I accept your heartfelt apology. I know you've researched it and discovered that "fighting words" are not protected speech and burning a flag under some circumstances is certainly that. Inciting to riot might be another reason.
Gosh. And what is the threshold for what constitutes a "fighting word", as opposed to a word which, while challenging to people's temperament, is not truly pugilistic?
Incitement to riot? No. Incitement to riot is the intentional encouragement of a mob to do what a mob is already inclined to do. Expressing a thought that people find distasteful, whether through spoken words, written words, symbols, or non-violent action, is merely that: expressing a thought. If a collection of people who witness an expression of thought are so lacking in basic discipline as to be utterly unable to bear the thought of
not rioting, then they're not mature enough to be out on the streets without their mommies.

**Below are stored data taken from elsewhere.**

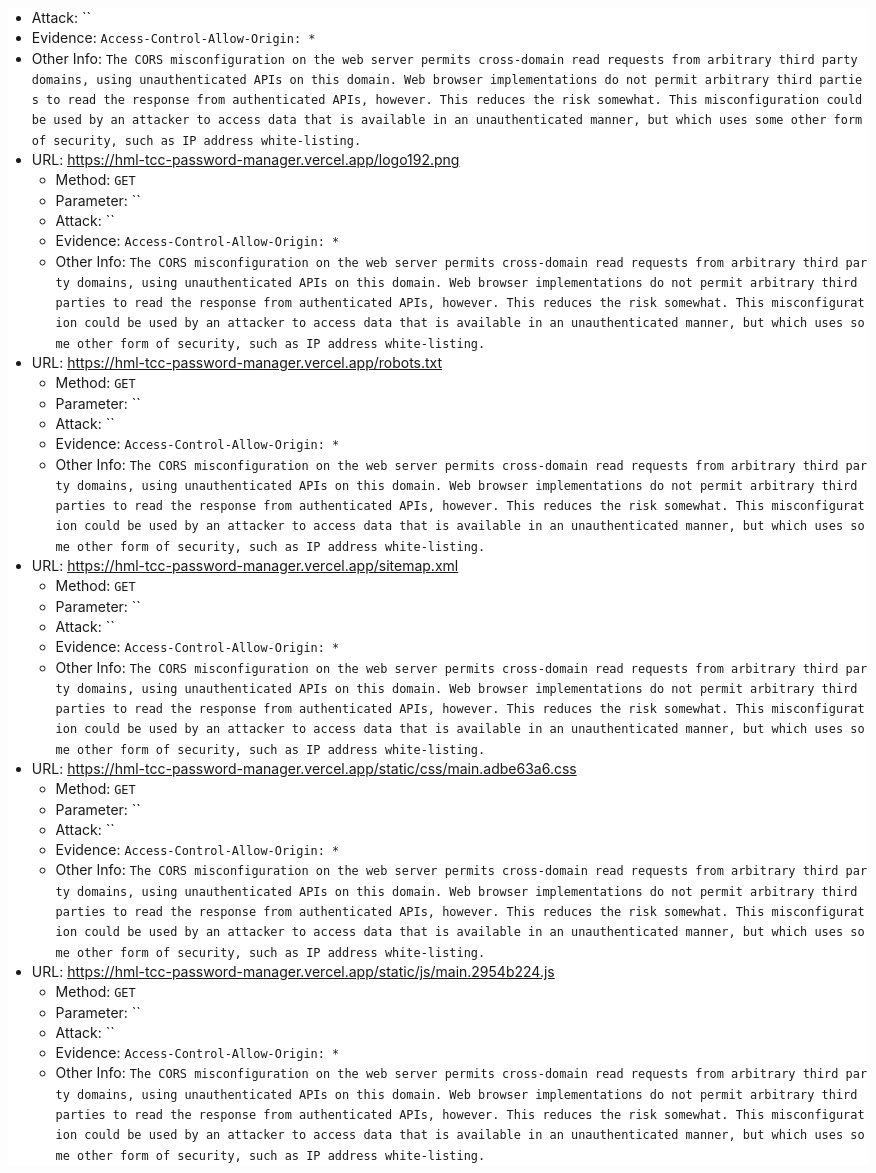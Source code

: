   * Attack: ``
  * Evidence: `Access-Control-Allow-Origin: *`
  * Other Info: `The CORS misconfiguration on the web server permits cross-domain read requests from arbitrary third party domains, using unauthenticated APIs on this domain. Web browser implementations do not permit arbitrary third parties to read the response from authenticated APIs, however. This reduces the risk somewhat. This misconfiguration could be used by an attacker to access data that is available in an unauthenticated manner, but which uses some other form of security, such as IP address white-listing.`
* URL: https://hml-tcc-password-manager.vercel.app/logo192.png
  * Method: `GET`
  * Parameter: ``
  * Attack: ``
  * Evidence: `Access-Control-Allow-Origin: *`
  * Other Info: `The CORS misconfiguration on the web server permits cross-domain read requests from arbitrary third party domains, using unauthenticated APIs on this domain. Web browser implementations do not permit arbitrary third parties to read the response from authenticated APIs, however. This reduces the risk somewhat. This misconfiguration could be used by an attacker to access data that is available in an unauthenticated manner, but which uses some other form of security, such as IP address white-listing.`
* URL: https://hml-tcc-password-manager.vercel.app/robots.txt
  * Method: `GET`
  * Parameter: ``
  * Attack: ``
  * Evidence: `Access-Control-Allow-Origin: *`
  * Other Info: `The CORS misconfiguration on the web server permits cross-domain read requests from arbitrary third party domains, using unauthenticated APIs on this domain. Web browser implementations do not permit arbitrary third parties to read the response from authenticated APIs, however. This reduces the risk somewhat. This misconfiguration could be used by an attacker to access data that is available in an unauthenticated manner, but which uses some other form of security, such as IP address white-listing.`
* URL: https://hml-tcc-password-manager.vercel.app/sitemap.xml
  * Method: `GET`
  * Parameter: ``
  * Attack: ``
  * Evidence: `Access-Control-Allow-Origin: *`
  * Other Info: `The CORS misconfiguration on the web server permits cross-domain read requests from arbitrary third party domains, using unauthenticated APIs on this domain. Web browser implementations do not permit arbitrary third parties to read the response from authenticated APIs, however. This reduces the risk somewhat. This misconfiguration could be used by an attacker to access data that is available in an unauthenticated manner, but which uses some other form of security, such as IP address white-listing.`
* URL: https://hml-tcc-password-manager.vercel.app/static/css/main.adbe63a6.css
  * Method: `GET`
  * Parameter: ``
  * Attack: ``
  * Evidence: `Access-Control-Allow-Origin: *`
  * Other Info: `The CORS misconfiguration on the web server permits cross-domain read requests from arbitrary third party domains, using unauthenticated APIs on this domain. Web browser implementations do not permit arbitrary third parties to read the response from authenticated APIs, however. This reduces the risk somewhat. This misconfiguration could be used by an attacker to access data that is available in an unauthenticated manner, but which uses some other form of security, such as IP address white-listing.`
* URL: https://hml-tcc-password-manager.vercel.app/static/js/main.2954b224.js
  * Method: `GET`
  * Parameter: ``
  * Attack: ``
  * Evidence: `Access-Control-Allow-Origin: *`
  * Other Info: `The CORS misconfiguration on the web server permits cross-domain read requests from arbitrary third party domains, using unauthenticated APIs on this domain. Web browser implementations do not permit arbitrary third parties to read the response from authenticated APIs, however. This reduces the risk somewhat. This misconfiguration could be used by an attacker to access data that is available in an unauthenticated manner, but which uses some other form of security, such as IP address white-listing.`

I also know from your grad school work in philosophy that "legislating thought" is not the same as legislating action. Governments certainly have not just the power but the responsibility to legislate action, either positive or negative.
I like the subtle
ad hominem suggestion that my education (or, as you cleverly imply, lack of it) somehow affects the validity of my argument. That was very well-played. However, since you (by your own implication, else it would have been hypocritical for you to denigrate my own background) speak from the high ground of graduate-level philosophical education, perhaps you can enlighten those of us given to mere pedestrian thought:
How are speech (a physical action that expresses meaning via auditory medium), writing (a physical action that expresses meaning via visual medium) and sign language (a physical action that expresses meaning via visual medium) protected as sacrosanct, while flag-burning, (a physical action that expresses meaning via visual medium) is not protected?

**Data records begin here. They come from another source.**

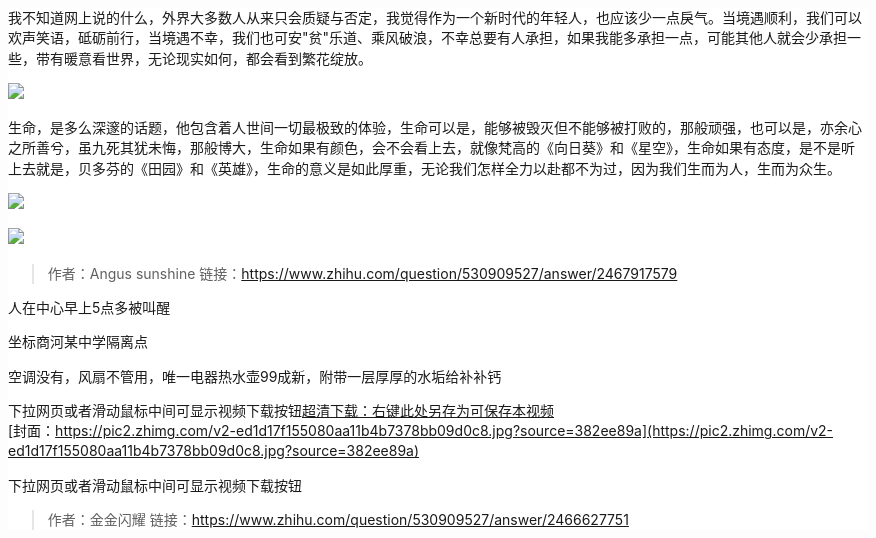 我不知道网上说的什么，外界大多数人从来只会质疑与否定，我觉得作为一个新时代的年轻人，也应该少一点戾气。当境遇顺利，我们可以欢声笑语，砥砺前行，当境遇不幸，我们也可安"贫"乐道、乘风破浪，不幸总要有人承担，如果我能多承担一点，可能其他人就会少承担一些，带有暖意看世界，无论现实如何，都会看到繁花绽放。

![](https://pic3.zhimg.com/50/v2-0733425f43f384412378d3e96faae9ce_720w.jpg?source=1940ef5c)  

生命，是多么深邃的话题，他包含着人世间一切最极致的体验，生命可以是，能够被毁灭但不能够被打败的，那般顽强，也可以是，亦余心之所善兮，虽九死其犹未悔，那般博大，生命如果有颜色，会不会看上去，就像梵高的《向日葵》和《星空》，生命如果有态度，是不是听上去就是，贝多芬的《田园》和《英雄》，生命的意义是如此厚重，无论我们怎样全力以赴都不为过，因为我们生而为人，生而为众生。

![](https://pic2.zhimg.com/50/v2-72d4e3fbaa8b0ef86e3c26388e60eaa8_720w.jpg?source=1940ef5c)  

  

![](https://pic1.zhimg.com/50/v2-6493362b52f24641ddd21fd8ae3ddb66_720w.jpg?source=1940ef5c)
> 作者：Angus sunshine
> 链接：https://www.zhihu.com/question/530909527/answer/2467917579


人在中心早上5点多被叫醒

  

  

  

坐标商河某中学隔离点

空调没有，风扇不管用，唯一电器热水壶99成新，附带一层厚厚的水垢给补补钙

下拉网页或者滑动鼠标中间可显示视频下载按钮[超清下载：右键此处另存为可保存本视频](https://vdn.vzuu.com/SD/a767ab2c-c9d9-11ec-ada1-a2161c5a53b8-v4_t10000011-wfckHHELTO.mp4?disable_local_cache=1&bu=http-da4bec50&c=avc.4.0&f=mp4&expiration=1652639747&auth_key=1652639747-0-0-1de1923613e116622f586f9772f4272a&v=ali&pu=da4bec50)  
[封面：https://pic2.zhimg.com/v2-ed1d17f155080aa11b4b7378bb09d0c8.jpg?source=382ee89a](https://pic2.zhimg.com/v2-ed1d17f155080aa11b4b7378bb09d0c8.jpg?source=382ee89a)

下拉网页或者滑动鼠标中间可显示视频下载按钮
> 作者：金金闪耀
> 链接：https://www.zhihu.com/question/530909527/answer/2466627751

Perhaps, since this issue is beyond my limited ability to grasp, you will limit your explanation to the last two examples (sign language and flag-burning), since they are both examples of
actions that express a thought.
Oh, and in case you missed it, I was not suggesting that there are laws that prohibit particular thoughts. I was talking about the fact that legislation exists that regulates action based solely upon what the perpetrator was
thinking. If an action is illegal under any and all circumstances, freedom of thought is preserved; the action itself is the prohibited thing. But when an action is legal under some circumstances, and illegal under others, and the only thing that divides one set of circumstances from the other is what the perpetrator was
thinking...well, then. It's
not the action that's being regulated...it's the thought behind the action. But one of august thought will have already grasped that basic semantic distinction.
Also your advanced work in American history has no doubt revealed that there has been legislation on flag etiquette for quite some time. During most of that time no one's freedom of expression was stifled because he couldn't burn an American flag. You are also well aware that political discourse was generally on a higher level and people enjoyed more freedom in those years, not less.
Again with the
ad hominem. Impressive. I'll give you another bit of gratuitous Latin:
ad nauseam. Feel free to stop impugning my level of education at any time, until such time as you actually have some knowledge of it.

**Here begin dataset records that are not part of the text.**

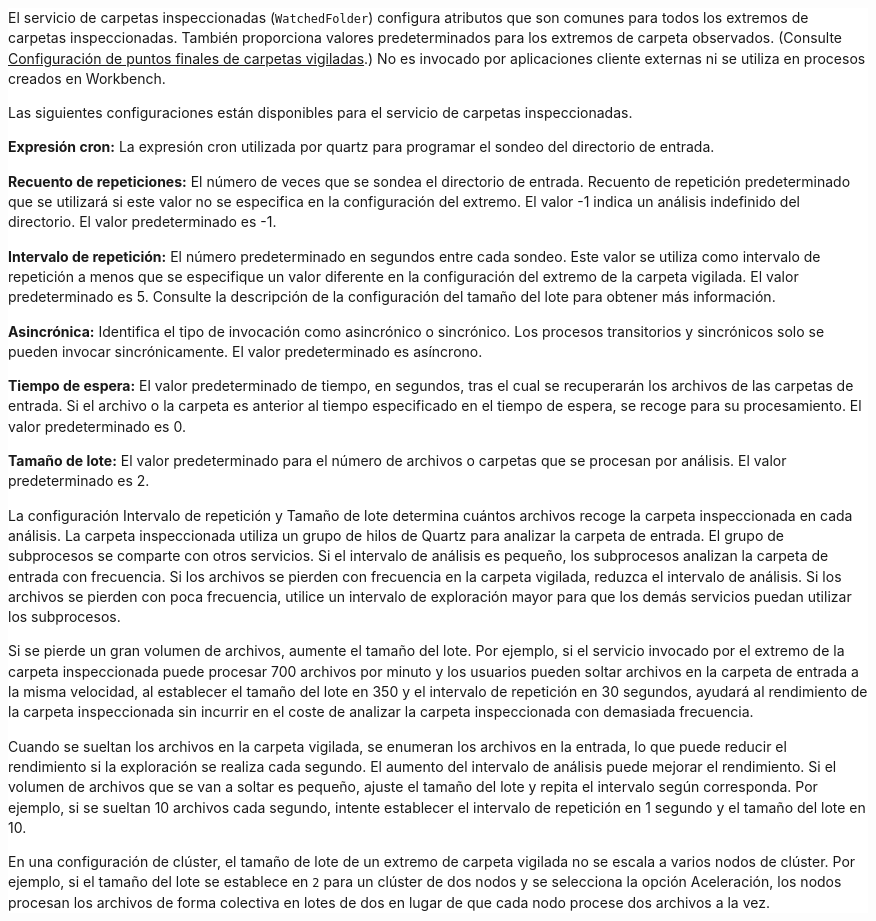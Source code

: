 El servicio de carpetas inspeccionadas (`WatchedFolder`) configura atributos que son comunes para todos los extremos de carpetas inspeccionadas. También proporciona valores predeterminados para los extremos de carpeta observados. (Consulte [Configuración de puntos finales de carpetas vigiladas](/help/forms/using/admin-help/configuring-watched-folder-endpoints.md#configuring-watched-folder-endpoints).) No es invocado por aplicaciones cliente externas ni se utiliza en procesos creados en Workbench.

Las siguientes configuraciones están disponibles para el servicio de carpetas inspeccionadas.

**Expresión cron:** La expresión cron utilizada por quartz para programar el sondeo del directorio de entrada.

**Recuento de repeticiones:** El número de veces que se sondea el directorio de entrada. Recuento de repetición predeterminado que se utilizará si este valor no se especifica en la configuración del extremo. El valor -1 indica un análisis indefinido del directorio. El valor predeterminado es -1.

**Intervalo de repetición:** El número predeterminado en segundos entre cada sondeo. Este valor se utiliza como intervalo de repetición a menos que se especifique un valor diferente en la configuración del extremo de la carpeta vigilada. El valor predeterminado es 5. Consulte la descripción de la configuración del tamaño del lote para obtener más información.

**Asincrónica:** Identifica el tipo de invocación como asincrónico o sincrónico. Los procesos transitorios y sincrónicos solo se pueden invocar sincrónicamente. El valor predeterminado es asíncrono.

**Tiempo de espera:** El valor predeterminado de tiempo, en segundos, tras el cual se recuperarán los archivos de las carpetas de entrada. Si el archivo o la carpeta es anterior al tiempo especificado en el tiempo de espera, se recoge para su procesamiento. El valor predeterminado es 0.

**Tamaño de lote:** El valor predeterminado para el número de archivos o carpetas que se procesan por análisis. El valor predeterminado es 2.

La configuración Intervalo de repetición y Tamaño de lote determina cuántos archivos recoge la carpeta inspeccionada en cada análisis. La carpeta inspeccionada utiliza un grupo de hilos de Quartz para analizar la carpeta de entrada. El grupo de subprocesos se comparte con otros servicios. Si el intervalo de análisis es pequeño, los subprocesos analizan la carpeta de entrada con frecuencia. Si los archivos se pierden con frecuencia en la carpeta vigilada, reduzca el intervalo de análisis. Si los archivos se pierden con poca frecuencia, utilice un intervalo de exploración mayor para que los demás servicios puedan utilizar los subprocesos.

Si se pierde un gran volumen de archivos, aumente el tamaño del lote. Por ejemplo, si el servicio invocado por el extremo de la carpeta inspeccionada puede procesar 700 archivos por minuto y los usuarios pueden soltar archivos en la carpeta de entrada a la misma velocidad, al establecer el tamaño del lote en 350 y el intervalo de repetición en 30 segundos, ayudará al rendimiento de la carpeta inspeccionada sin incurrir en el coste de analizar la carpeta inspeccionada con demasiada frecuencia.

Cuando se sueltan los archivos en la carpeta vigilada, se enumeran los archivos en la entrada, lo que puede reducir el rendimiento si la exploración se realiza cada segundo. El aumento del intervalo de análisis puede mejorar el rendimiento. Si el volumen de archivos que se van a soltar es pequeño, ajuste el tamaño del lote y repita el intervalo según corresponda. Por ejemplo, si se sueltan 10 archivos cada segundo, intente establecer el intervalo de repetición en 1 segundo y el tamaño del lote en 10.

En una configuración de clúster, el tamaño de lote de un extremo de carpeta vigilada no se escala a varios nodos de clúster. Por ejemplo, si el tamaño del lote se establece en `2` para un clúster de dos nodos y se selecciona la opción Aceleración, los nodos procesan los archivos de forma colectiva en lotes de dos en lugar de que cada nodo procese dos archivos a la vez.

Yes, there has been legislation on flag etiquette for some time. There has been legislation on many subjects for many years. Are you going to now fall back on the tired "it's against the law, it must be bad" canard? I can think of plenty of
malum prohibitum activities we could also discuss.
No one's freedom is curtailed when they intrinsically have no desire or ability to do the thing that is prohibited. Few people would get bent out of shape if there were a law against levitation, because few people have the desire to try, and fewer still have the ability to accomplish it. And yet, were someone to actually
do it, would it be wrong for them to have done so? Just because it was prohibited? Just because the fact that they had flew in the face of everything that the people watching believed about physics?
For the remainder of this debate, Rabbi, I would appreciate it if you would limit your discourse to the subject at hand, and not cover the weakness of your position by casting aspersions at me and my education, however carefully you cloak them in sarcasm.
If you can't argue the topic on its merits alone, take your toys and go home.